Are Kick Returners A Diminished Commodity In The NFL?

You know what they say: if it isn’t broke, don’t fix it. Yet NFL Commissioner Roger Goodell seems to find something new to toy with every season.

2016 is no exception, as the NFL will once again experiment with aspects of special teams, and the kicking game. One of several rule changes for 2016 is to move touchbacks on kickoffs to the 25-yard line, rather than the 20, as in years passed.

Like the change to the extra point rule last year, the change is meant to be experimental (though the PAT change is now in effect until further notice) and meant as another measure of player safety: more players get injured on kickoff returns more than any other play.

The Wedge

The NFL first experimented with changing the violent nature of the kickoff back in 2009, when it eliminated the “wedge,” or blocking wedge, which involved three or more players blocking in tandem on kickoff returns. The league’s competition committee found that too many players were being injured from being part of the wedge, or colliding with it. The practice was outlawed, with any more than two blockers within two yards of one another, on the same plane in front of a kick returner, results in a 15-yard penalty.

Another Change

A few years later, in 2011, the league once again tinkered with the kickoff, moving the starting kickoff spot from the 30-yard line up to the 35-yard line. The change was designed to increase the number of touchbacks, keeping kick returners from entering into the fray where the wedge once dominated opponents. The move worked, as the number of kick returns in 2016 was the lowest in a non-strike season since the NFL-AFL merger.

Before the rule change, teams returned 80.1% of all kickoffs: that number is now 41.1%, or 2 in every 5 kickoffs. Still, the competition committee felt compelled that a touchback starting position change to the 25, would alter what was essentially a 50/50 risk of bringing the ball out of the endzone. Now that figure is closer to 25% rather than a coinflip, as to whether to take a knee, or bring the ball out.

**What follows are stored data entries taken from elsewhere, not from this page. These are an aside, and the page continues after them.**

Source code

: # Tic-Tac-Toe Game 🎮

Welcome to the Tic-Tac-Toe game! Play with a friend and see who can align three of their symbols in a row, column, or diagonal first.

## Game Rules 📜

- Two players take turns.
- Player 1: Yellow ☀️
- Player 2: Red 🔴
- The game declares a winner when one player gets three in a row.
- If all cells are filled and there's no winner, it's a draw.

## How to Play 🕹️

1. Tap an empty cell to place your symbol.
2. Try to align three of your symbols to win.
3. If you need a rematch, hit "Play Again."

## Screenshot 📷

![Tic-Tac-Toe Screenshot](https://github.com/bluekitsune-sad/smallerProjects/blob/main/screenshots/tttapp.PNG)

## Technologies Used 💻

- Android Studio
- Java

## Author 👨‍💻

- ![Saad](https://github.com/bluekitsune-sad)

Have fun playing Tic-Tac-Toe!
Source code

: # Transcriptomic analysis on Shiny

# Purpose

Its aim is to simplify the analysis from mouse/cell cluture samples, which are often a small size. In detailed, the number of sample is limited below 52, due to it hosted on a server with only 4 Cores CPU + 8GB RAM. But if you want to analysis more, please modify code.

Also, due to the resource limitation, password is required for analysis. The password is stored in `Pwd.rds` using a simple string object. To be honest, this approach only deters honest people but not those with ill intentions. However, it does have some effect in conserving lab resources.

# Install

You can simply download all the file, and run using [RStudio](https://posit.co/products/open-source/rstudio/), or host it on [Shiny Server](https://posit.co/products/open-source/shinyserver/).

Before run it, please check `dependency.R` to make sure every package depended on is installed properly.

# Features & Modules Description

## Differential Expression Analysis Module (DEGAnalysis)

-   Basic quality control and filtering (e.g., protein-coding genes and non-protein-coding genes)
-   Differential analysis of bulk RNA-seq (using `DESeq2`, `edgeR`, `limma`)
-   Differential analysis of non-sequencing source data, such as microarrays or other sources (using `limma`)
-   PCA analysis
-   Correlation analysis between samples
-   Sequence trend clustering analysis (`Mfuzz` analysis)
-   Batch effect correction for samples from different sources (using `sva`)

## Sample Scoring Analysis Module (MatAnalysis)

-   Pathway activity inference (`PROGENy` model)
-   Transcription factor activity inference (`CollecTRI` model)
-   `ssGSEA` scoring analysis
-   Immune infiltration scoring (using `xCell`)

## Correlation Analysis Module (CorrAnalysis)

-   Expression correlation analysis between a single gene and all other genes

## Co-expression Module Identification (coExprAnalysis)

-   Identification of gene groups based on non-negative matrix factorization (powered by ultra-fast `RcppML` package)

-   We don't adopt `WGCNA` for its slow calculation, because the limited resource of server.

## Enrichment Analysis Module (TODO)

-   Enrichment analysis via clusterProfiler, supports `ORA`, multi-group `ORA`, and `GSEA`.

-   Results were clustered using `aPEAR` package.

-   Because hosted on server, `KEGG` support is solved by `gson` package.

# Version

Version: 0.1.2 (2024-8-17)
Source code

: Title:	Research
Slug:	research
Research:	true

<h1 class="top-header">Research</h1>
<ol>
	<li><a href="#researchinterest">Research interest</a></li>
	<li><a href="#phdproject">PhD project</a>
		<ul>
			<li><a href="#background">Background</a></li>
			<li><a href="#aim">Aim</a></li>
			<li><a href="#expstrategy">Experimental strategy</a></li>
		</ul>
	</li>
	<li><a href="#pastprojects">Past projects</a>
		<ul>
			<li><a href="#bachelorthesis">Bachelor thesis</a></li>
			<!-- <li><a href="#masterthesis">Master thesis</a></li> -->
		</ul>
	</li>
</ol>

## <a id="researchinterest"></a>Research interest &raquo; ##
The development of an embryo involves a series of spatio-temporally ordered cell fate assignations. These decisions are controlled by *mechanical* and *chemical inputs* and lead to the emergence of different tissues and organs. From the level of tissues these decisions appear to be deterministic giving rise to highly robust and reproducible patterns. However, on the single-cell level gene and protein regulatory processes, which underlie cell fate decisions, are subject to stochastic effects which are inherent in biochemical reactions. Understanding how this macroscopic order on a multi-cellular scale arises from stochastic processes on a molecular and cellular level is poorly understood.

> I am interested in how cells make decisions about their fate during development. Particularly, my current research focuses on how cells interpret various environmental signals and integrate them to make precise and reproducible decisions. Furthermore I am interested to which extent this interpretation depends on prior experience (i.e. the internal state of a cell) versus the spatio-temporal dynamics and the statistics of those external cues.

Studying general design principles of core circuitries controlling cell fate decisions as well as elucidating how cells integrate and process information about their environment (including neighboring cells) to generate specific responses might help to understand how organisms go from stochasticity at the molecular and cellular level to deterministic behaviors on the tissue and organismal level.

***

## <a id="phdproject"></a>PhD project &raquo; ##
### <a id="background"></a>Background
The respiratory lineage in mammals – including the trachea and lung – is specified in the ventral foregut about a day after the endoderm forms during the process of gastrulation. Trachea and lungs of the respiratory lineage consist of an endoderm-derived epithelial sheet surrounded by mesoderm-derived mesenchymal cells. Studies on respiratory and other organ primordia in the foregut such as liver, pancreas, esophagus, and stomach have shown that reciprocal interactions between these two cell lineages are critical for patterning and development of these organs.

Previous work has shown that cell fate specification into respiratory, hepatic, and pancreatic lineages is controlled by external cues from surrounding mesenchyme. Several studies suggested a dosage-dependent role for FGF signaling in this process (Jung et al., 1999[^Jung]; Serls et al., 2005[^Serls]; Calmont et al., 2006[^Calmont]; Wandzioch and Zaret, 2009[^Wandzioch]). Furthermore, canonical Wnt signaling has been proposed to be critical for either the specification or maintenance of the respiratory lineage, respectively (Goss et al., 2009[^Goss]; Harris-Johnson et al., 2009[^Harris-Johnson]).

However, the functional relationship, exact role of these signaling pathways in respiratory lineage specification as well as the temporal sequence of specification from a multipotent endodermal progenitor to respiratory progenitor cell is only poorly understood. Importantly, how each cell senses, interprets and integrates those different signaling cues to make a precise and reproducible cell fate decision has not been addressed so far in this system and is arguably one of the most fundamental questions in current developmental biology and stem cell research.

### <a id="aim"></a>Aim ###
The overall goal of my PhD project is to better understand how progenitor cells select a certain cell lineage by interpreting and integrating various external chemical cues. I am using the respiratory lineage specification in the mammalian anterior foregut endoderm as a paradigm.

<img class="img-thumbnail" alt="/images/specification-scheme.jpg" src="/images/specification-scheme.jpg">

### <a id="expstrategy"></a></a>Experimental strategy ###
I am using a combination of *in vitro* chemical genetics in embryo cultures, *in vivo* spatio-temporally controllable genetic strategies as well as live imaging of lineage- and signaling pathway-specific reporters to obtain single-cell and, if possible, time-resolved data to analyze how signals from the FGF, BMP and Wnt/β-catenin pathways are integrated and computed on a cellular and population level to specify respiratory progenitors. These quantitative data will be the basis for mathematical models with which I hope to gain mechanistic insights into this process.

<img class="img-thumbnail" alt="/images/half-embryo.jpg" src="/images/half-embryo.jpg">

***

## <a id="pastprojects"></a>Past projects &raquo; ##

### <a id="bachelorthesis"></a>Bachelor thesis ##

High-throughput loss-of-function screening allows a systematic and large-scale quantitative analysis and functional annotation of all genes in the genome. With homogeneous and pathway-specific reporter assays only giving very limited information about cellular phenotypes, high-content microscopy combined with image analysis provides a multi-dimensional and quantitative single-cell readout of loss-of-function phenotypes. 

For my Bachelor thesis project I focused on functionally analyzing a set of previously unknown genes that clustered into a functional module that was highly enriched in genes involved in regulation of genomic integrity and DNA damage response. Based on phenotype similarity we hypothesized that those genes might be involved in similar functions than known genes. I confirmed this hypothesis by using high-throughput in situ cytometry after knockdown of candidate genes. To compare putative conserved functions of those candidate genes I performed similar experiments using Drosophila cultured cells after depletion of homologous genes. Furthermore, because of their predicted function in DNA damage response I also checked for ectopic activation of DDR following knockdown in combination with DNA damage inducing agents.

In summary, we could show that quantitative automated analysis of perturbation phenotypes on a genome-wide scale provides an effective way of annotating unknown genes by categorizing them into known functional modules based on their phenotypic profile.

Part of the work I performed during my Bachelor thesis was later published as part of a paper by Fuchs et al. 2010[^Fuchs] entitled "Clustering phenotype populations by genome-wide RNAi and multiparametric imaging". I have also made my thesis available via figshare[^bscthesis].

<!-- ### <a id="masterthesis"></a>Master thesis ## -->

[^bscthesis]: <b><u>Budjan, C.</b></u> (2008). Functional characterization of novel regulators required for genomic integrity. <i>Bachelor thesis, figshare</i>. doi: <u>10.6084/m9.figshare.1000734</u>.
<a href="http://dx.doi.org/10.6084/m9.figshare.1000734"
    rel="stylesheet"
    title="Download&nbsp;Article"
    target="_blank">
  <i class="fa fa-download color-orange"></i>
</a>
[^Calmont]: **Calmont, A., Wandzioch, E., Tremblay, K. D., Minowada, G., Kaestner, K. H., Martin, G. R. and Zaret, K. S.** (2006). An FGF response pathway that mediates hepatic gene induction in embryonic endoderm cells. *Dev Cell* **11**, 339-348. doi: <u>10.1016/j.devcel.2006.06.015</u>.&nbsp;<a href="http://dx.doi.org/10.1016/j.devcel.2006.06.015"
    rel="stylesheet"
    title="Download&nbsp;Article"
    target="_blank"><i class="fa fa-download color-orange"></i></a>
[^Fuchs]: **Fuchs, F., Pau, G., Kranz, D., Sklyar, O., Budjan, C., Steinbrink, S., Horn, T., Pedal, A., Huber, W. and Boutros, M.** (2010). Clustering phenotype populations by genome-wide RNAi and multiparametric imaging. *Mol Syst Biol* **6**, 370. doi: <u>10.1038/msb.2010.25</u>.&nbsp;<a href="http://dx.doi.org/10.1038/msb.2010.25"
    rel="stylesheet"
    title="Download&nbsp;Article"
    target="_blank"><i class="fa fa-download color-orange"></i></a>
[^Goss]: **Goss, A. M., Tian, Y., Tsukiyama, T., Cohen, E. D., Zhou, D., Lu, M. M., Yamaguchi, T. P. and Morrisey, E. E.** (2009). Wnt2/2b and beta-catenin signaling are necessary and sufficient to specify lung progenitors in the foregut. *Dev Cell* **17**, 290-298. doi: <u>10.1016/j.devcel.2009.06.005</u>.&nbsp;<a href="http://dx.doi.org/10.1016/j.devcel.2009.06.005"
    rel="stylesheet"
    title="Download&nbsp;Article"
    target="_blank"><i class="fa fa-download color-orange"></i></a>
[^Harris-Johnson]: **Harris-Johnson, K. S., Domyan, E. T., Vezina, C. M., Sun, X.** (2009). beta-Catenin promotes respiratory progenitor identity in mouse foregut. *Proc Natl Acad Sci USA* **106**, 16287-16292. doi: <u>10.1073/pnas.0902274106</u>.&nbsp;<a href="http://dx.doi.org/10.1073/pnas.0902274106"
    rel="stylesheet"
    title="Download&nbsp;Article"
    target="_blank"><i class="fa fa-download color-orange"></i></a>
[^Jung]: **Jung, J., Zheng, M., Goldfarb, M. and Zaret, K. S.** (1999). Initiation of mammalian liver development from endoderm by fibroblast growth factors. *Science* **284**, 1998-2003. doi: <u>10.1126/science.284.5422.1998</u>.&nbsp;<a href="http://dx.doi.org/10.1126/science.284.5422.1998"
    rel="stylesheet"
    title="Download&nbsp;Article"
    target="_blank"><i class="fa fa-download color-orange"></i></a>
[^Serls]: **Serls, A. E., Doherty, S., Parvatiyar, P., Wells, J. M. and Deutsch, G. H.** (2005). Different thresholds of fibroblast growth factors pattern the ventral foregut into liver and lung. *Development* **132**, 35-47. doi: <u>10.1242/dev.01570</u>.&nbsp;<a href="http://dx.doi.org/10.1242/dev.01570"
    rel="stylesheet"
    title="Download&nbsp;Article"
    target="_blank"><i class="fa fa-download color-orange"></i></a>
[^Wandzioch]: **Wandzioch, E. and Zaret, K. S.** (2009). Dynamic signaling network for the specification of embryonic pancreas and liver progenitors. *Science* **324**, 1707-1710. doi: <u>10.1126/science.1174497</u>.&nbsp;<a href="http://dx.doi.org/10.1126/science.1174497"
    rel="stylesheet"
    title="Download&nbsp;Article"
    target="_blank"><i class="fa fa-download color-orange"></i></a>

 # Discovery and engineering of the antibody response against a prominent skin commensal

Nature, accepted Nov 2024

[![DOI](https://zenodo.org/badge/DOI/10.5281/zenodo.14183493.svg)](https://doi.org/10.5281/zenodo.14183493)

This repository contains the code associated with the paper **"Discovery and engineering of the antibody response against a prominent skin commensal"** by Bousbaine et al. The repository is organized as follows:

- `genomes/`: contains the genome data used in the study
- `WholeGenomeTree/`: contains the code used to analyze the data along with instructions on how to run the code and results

Five Yards Changes The Game

That might sound good for a league under fire for player health and safety, but it alters the dynamic of the other phases of football. Last season, teams starting on their own 20 had a touchdown percentage of 17.9%, while those starting on the 25 fared a few points better, at 20.8%.

Pittsburgh Trendsetters?

Football is forever a game of field position, and that’s where the role of the kick returner is always changing. The Steelers, for example, spent a third round draft selection in 2014, on Kent State’s Dri Archer, planning to utilize the draft’s fastest player as a special teams ace. While the plan never worked as envisioned, a team on the cutting edge of attempting more 2-point conversions than any other NFL franchise, appears to be giving the concept another try, drafting Houston’s Demarcus Ayers in the seventh round of this year’s draft.

While the Archer pick didn’t work out, a seventh round choice is hardly a major investment risk from a team-building viewpoint; one where the Steelers could be on the cusp of setting a trend. One of the main criticisms of the new touchback rule is that the role of the powerful legged kicker might make way for kickers with more accuracy and skill.

As seen with the Steelers propensity for 2-point conversions, they opted to go for 2 rather than kick the longer, lower percentage PAT. A similar scenario could surface with coaching staffs more apt to kick higher, longer hangtime balls which force players out of the endzone and into making a return. This gamble would help the defense pin an offense deeper into their own field, flipping the odds mentioned above rather than a higher percentage kneel down (which would begin on the 25.)

If those analysts are correct, and we start seeing shorter kicks as a strategy around the rule change, Ayers could find himself returning the opponents “sky” kicks. Scouts have noted the Houston WR’s vision versus speed, in returning kicks, something Archer lacked, and the Steelers have been without for years.

However, if the rule changes results in even more touchbacks, we will likely see an end of an era in the NFL, one where kick returns have become a diminished commodity.